Filename: XXX-bridgedb-database-improvements.txt
Title: "Scalability and Stability Improvements to BridgeDB: Switching to a
        Distributed Database System and RDBMS"
Author: Isis Agora Lovecruft
Created: 12 Oct 2013
Related Proposals: XXX-social-bridge-distribution.txt
Status: Open

*  I.     Overview

   BridgeDB is Tor's Bridge Distribution system, which currently has two major
   Bridge Distribution mechanisms: the HTTPS Distributor and an Email
   Distributor. [0]

   BridgeDB is written largely in Twisted Python, and uses Python2's builtin
   sqlite3 as its database backend.  Unfortunately, this backend system is
   already showing strain through increased times for queries, and sqlite's
   memory usage is not up-to-par with modern, more efficient, NoSQL databases.

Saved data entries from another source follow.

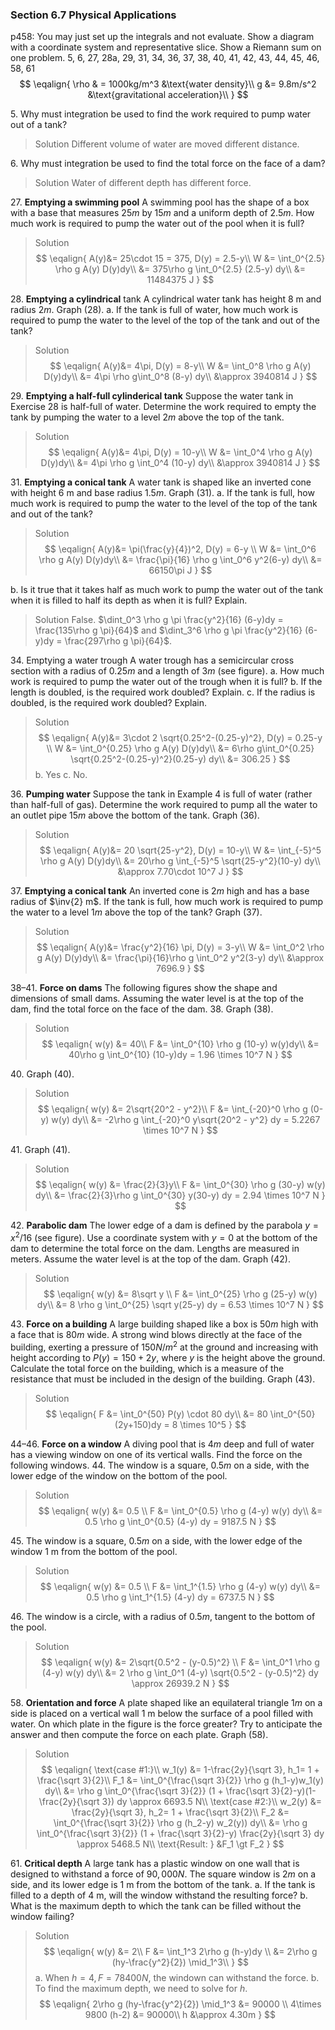 ### Section 6.7 Physical Applications
p458: You may just set up the integrals and not evaluate.  Show a diagram with a coordinate system and representative slice.  Show a Riemann sum on one problem. 5, 6, 27, 28a, 29, 31, 34, 36, 37, 38, 40, 41, 42, 43, 44, 45, 46, 58, 61
$$
\eqalign{
\rho & = 1000kg/m^3  &\text{water density}\\
g &= 9.8m/s^2 &\text{gravitational acceleration}\\
}
$$

5\. Why must integration be used to find the work required to pump water out of a tank?
>Solution
Different volume of water are moved different distance.

6\. Why must integration be used to find the total force on the face of a dam?
>Solution
Water of different depth has different force.

27\. **Emptying a swimming pool** A swimming pool has the shape of a box with a base that measures $25 m$ by $15 m$ and a uniform depth of $2.5 m$. How much work is required to pump the water out of the pool when it is full?
>Solution
$$
\eqalign{
A(y)&= 25\cdot 15 = 375,  D(y) = 2.5-y\\
W &= \int_0^{2.5} \rho g A(y) D(y)dy\\
&= 375\rho g \int_0^{2.5} (2.5-y) dy\\
&= 11484375 J
}
$$

28\. **Emptying a cylindrical** tank A cylindrical water tank has height 8 m and radius $2 m$. Graph (28).
a. If the tank is full of water, how much work is required to pump the water to the level of the top of the tank and out of the tank?
>Solution
$$
\eqalign{
A(y)&= 4\pi, D(y) = 8-y\\
W &= \int_0^8 \rho g A(y) D(y)dy\\
&= 4\pi \rho g\int_0^8 (8-y) dy\\
&\approx 3940814 J
}
$$

29\. **Emptying a half-full cylinderical tank** Suppose the water tank in Exercise 28 is half-full of water. Determine the work required to empty the tank by pumping the water to a level $2 m$ above the top of the tank.
>Solution
$$
\eqalign{
A(y)&= 4\pi, D(y) = 10-y\\
W &= \int_0^4 \rho g A(y) D(y)dy\\
&= 4\pi \rho g \int_0^4 (10-y) dy\\
&\approx 3940814 J
}
$$

31\. **Emptying a conical tank** A water tank is shaped like an inverted cone with height 6 m and base radius $1.5 m$. Graph (31).
a. If the tank is full, how much work is required to pump the water to the level of the top of the tank and out of the tank?
>Solution
$$
\eqalign{
A(y)&= \pi(\frac{y}{4})^2,  D(y) = 6-y \\
W &= \int_0^6 \rho g A(y) D(y)dy\\
&= \frac{\pi}{16} \rho g \int_0^6 y^2(6-y) dy\\
&= 66150\pi J
}
$$

b. Is it true that it takes half as much work to pump the water out of the tank when it is filled to half its depth as when it is full? Explain.
>Solution
False. $\dint_0^3 \rho g \pi \frac{y^2}{16} (6-y)dy = \frac{135\rho g \pi}{64}$ and $\dint_3^6 \rho g \pi \frac{y^2}{16} (6-y)dy = \frac{297\rho g \pi}{64}$.

34\. Emptying a water trough A water trough has a semicircular cross section with a radius of $0.25 m$ and a length of $3 m$ (see figure).
a. How much work is required to pump the water out of the trough when it is full?
b. If the length is doubled, is the required work doubled? Explain.
c. If the radius is doubled, is the required work doubled? Explain.
>Solution
$$
\eqalign{
A(y)&= 3\cdot 2 \sqrt{0.25^2-(0.25-y)^2}, D(y) = 0.25-y \\
W &= \int_0^{0.25} \rho g A(y) D(y)dy\\
&= 6\rho g\int_0^{0.25} \sqrt{0.25^2-(0.25-y)^2}(0.25-y) dy\\
&= 306.25
}
$$
b. Yes
c. No.

36\. **Pumping water** Suppose the tank in Example 4 is full of water (rather than half-full of gas). Determine the work required to pump all the water to an outlet pipe $15 m$ above the bottom of the tank. Graph (36).
>Solution
$$
\eqalign{
A(y)&= 20 \sqrt{25-y^2}, D(y) = 10-y\\
W &= \int_{-5}^5 \rho g A(y) D(y)dy\\
&= 20\rho g \int_{-5}^5 \sqrt{25-y^2}(10-y) dy\\
&\approx 7.70\cdot 10^7 J
}
$$

37\. **Emptying a conical tank** An inverted cone is $2 m$ high and has a base radius of $\inv{2} m$. If the tank is full, how much work is required to pump the water to a level $1 m$ above the top of the tank? Graph (37).
>Solution
$$
\eqalign{
A(y)&= \frac{y^2}{16} \pi, D(y) = 3-y\\
W &= \int_0^2 \rho g A(y) D(y)dy\\
&= \frac{\pi}{16}\rho g \int_0^2 y^2(3-y) dy\\
&\approx 7696.9
}
$$

38–41\. **Force on dams** The following figures show the shape and dimensions of small dams. Assuming the water level is at the top of the dam, find the total force on the face of the dam.
38\. Graph (38).
>Solution
$$
\eqalign{
w(y) &= 40\\
F &= \int_0^{10} \rho g (10-y) w(y)dy\\
&= 40\rho g \int_0^{10} (10-y)dy
= 1.96 \times 10^7 N
}
$$

40\. Graph (40).
>Solution
$$
\eqalign{
w(y) &= 2\sqrt{20^2 - y^2}\\
F &= \int_{-20}^0 \rho g (0-y) w(y) dy\\
&= -2\rho g \int_{-20}^0 y\sqrt{20^2 - y^2} dy
= 5.2267 \times 10^7 N
}
$$

41\. Graph (41).
>Solution
$$
\eqalign{
w(y) &= \frac{2}{3}y\\
F &= \int_0^{30} \rho g (30-y) w(y) dy\\
&= \frac{2}{3}\rho g \int_0^{30} y(30-y) dy
= 2.94 \times 10^7 N
}
$$

42\. **Parabolic dam** The lower edge of a dam is defined by the parabola $y = x^2/16$ (see figure). Use a coordinate system with $y = 0$ at the bottom of the dam to determine the total force on the dam. Lengths are measured in meters. Assume the water level is at the top of the dam. Graph (42).
>Solution
$$
\eqalign{
w(y) &= 8\sqrt y \\
F &= \int_0^{25} \rho g (25-y) w(y) dy\\
&= 8 \rho g \int_0^{25} \sqrt y(25-y) dy
= 6.53 \times 10^7 N
}
$$

43\. **Force on a building** A large building shaped like a box is $50 m$ high with a face that is $80 m$ wide. A strong wind blows directly at the face of the building, exerting a pressure of $150 N/m^2$ at the ground and increasing with height according to $P(y) = 150 + 2y$, where $y$ is the height above the ground. Calculate the total force on the building, which is a measure of the resistance that must be included in the design of the building. Graph (43).
>Solution
$$
\eqalign{
F &= \int_0^{50} P(y) \cdot 80 dy\\
&= 80 \int_0^{50} (2y+150)dy
= 8 \times 10^5
}
$$

44–46\. **Force on a window** A diving pool that is $4 m$ deep and full of water has a viewing window on one of its vertical walls. Find the force on the following windows.
44\. The window is a square, $0.5 m$ on a side, with the lower edge of the window on the bottom of the pool.
>Solution
$$
\eqalign{
w(y) &= 0.5 \\
F &= \int_0^{0.5} \rho g (4-y) w(y) dy\\
&= 0.5 \rho g \int_0^{0.5} (4-y) dy
= 9187.5 N
}
$$

45\. The window is a square, $0.5 m$ on a side, with the lower edge of the window 1 m from the bottom of the pool.
>Solution
$$
\eqalign{
w(y) &= 0.5 \\
F &= \int_1^{1.5} \rho g (4-y) w(y) dy\\
&= 0.5 \rho g \int_1^{1.5} (4-y) dy
= 6737.5 N
}
$$

46\. The window is a circle, with a radius of $0.5 m$, tangent to the bottom of the pool.
>Solution
$$
\eqalign{
w(y) &= 2\sqrt{0.5^2 - (y-0.5)^2} \\
F &= \int_0^1 \rho g (4-y) w(y) dy\\
&= 2 \rho g \int_0^1 (4-y) \sqrt{0.5^2 - (y-0.5)^2} dy
\approx 26939.2 N
}
$$

58\. **Orientation and force** A plate shaped like an equilateral triangle $1 m$ on a side is placed on a vertical wall 1 m below the surface of a pool filled with water. On which plate in the figure is the force greater? Try to anticipate the answer and then compute the force on each plate. Graph (58).
>Solution
$$
\eqalign{
\text{case #1:}\\
w_1(y) &= 1-\frac{2y}{\sqrt 3}, h_1= 1 + \frac{\sqrt 3}{2}\\
F_1 &= \int_0^{\frac{\sqrt 3}{2}} \rho g (h_1-y)w_1(y) dy\\
&= \rho g \int_0^{\frac{\sqrt 3}{2}} (1 + \frac{\sqrt 3}{2}-y)(1-\frac{2y}{\sqrt 3}) dy
\approx 6693.5 N\\
\text{case #2:}\\
w_2(y) &= \frac{2y}{\sqrt 3}, h_2= 1 + \frac{\sqrt 3}{2}\\
F_2 &= \int_0^{\frac{\sqrt 3}{2}} \rho g (h_2-y) w_2(y)) dy\\
&= \rho g \int_0^{\frac{\sqrt 3}{2}} (1 + \frac{\sqrt 3}{2}-y) \frac{2y}{\sqrt 3} dy
\approx 5468.5 N\\
\text{Result: } &F_1 \gt F_2
}
$$

61\. **Critical depth** A large tank has a plastic window on one wall that is designed to withstand a force of $90,000 N$. The square window is $2 m$ on a side, and its lower edge is 1 m from the bottom of the tank.
a. If the tank is filled to a depth of 4 m, will the window withstand the resulting force?
b. What is the maximum depth to which the tank can be filled without the window failing?
>Solution
$$
\eqalign{
w(y) &= 2\\
F &= \int_1^3 2\rho g (h-y)dy \\
&= 2\rho g (hy-\frac{y^2}{2}) \mid_1^3\\
}
$$
a. When $h = 4, F = 78400 N$, the windown can withstand the force.
b. To find the maximum depth, we need to solve for $h$.
$$
\eqalign{
2\rho g (hy-\frac{y^2}{2}) \mid_1^3 &= 90000 \\
4\times 9800 (h-2) &= 90000\\
h &\approx 4.30m
}
$$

   In order to better facilitate the implementation of newer, more complex
   Bridge Distribution mechanisms, several improvements should be made to the
   underlying database system of BridgeDB.  Additionally, I propose that a
   clear distinction in terms, as well as a modularisation of the codebase, be
   drawn between the mechanisms for Bridge Distribution versus the backend
   Bridge Database (BridgeDB) storage system.

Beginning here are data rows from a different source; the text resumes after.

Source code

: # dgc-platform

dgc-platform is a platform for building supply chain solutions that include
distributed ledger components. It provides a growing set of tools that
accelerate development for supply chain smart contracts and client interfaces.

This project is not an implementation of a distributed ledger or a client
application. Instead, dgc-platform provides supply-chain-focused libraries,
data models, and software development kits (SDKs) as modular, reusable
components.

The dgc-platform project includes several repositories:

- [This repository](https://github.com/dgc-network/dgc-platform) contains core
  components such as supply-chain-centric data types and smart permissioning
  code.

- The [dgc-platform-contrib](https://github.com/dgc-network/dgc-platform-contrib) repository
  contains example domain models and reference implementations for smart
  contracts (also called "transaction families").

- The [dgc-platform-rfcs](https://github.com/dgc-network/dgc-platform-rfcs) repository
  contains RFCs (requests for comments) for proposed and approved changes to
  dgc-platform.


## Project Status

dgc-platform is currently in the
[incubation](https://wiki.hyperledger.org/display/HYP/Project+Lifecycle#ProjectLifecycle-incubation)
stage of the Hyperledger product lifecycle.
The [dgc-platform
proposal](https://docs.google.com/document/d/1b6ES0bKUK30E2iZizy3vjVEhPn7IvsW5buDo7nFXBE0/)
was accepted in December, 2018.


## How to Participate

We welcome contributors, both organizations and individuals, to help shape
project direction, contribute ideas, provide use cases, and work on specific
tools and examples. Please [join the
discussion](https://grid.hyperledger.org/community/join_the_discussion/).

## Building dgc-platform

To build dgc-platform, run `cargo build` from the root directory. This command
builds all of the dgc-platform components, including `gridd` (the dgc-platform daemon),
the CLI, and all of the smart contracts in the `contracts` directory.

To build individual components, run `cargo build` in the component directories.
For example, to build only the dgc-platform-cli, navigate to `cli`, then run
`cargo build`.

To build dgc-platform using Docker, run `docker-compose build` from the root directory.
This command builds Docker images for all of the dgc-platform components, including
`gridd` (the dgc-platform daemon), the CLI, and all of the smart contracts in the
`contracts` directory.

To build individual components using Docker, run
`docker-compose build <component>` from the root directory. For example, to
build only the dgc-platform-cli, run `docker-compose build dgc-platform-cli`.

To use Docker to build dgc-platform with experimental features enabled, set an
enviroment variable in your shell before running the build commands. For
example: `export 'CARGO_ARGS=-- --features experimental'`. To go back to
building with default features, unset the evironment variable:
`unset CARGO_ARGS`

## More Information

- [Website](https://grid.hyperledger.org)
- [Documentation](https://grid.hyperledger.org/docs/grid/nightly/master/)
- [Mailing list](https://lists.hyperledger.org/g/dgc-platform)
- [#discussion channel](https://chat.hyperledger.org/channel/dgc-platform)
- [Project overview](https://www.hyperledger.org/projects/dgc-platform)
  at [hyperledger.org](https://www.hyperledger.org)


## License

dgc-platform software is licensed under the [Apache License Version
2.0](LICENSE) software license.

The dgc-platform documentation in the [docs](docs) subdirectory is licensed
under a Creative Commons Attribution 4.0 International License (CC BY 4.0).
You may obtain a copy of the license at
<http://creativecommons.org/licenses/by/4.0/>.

   This proposal covers the design and implementation of a scalable NoSQL ―
   Document-Based and Key-Value Relational ― database backend for storing data
   on Tor Bridge relays, in an efficient manner that is ammenable to
   interfacing with the Twisted Python asynchronous networking code of current
   and future Bridge Distribution mechanisms.

*  II.   Terminology

   BridgeDistributor := A program which decides when and how to hand out
                        information on a Tor Bridge relay, and to whom.

   BridgeDB := The backend system of databases and object-relational mapping
               servers, which interfaces with the BridgeDistributor in order
               to hand out bridges to clients, and to obtain and process new,
               incoming ``@type bridge-server-descriptors``,
               ``@type bridge-networkstatus`` documents, and
               ``@type bridge-extrainfo`` descriptors. [3]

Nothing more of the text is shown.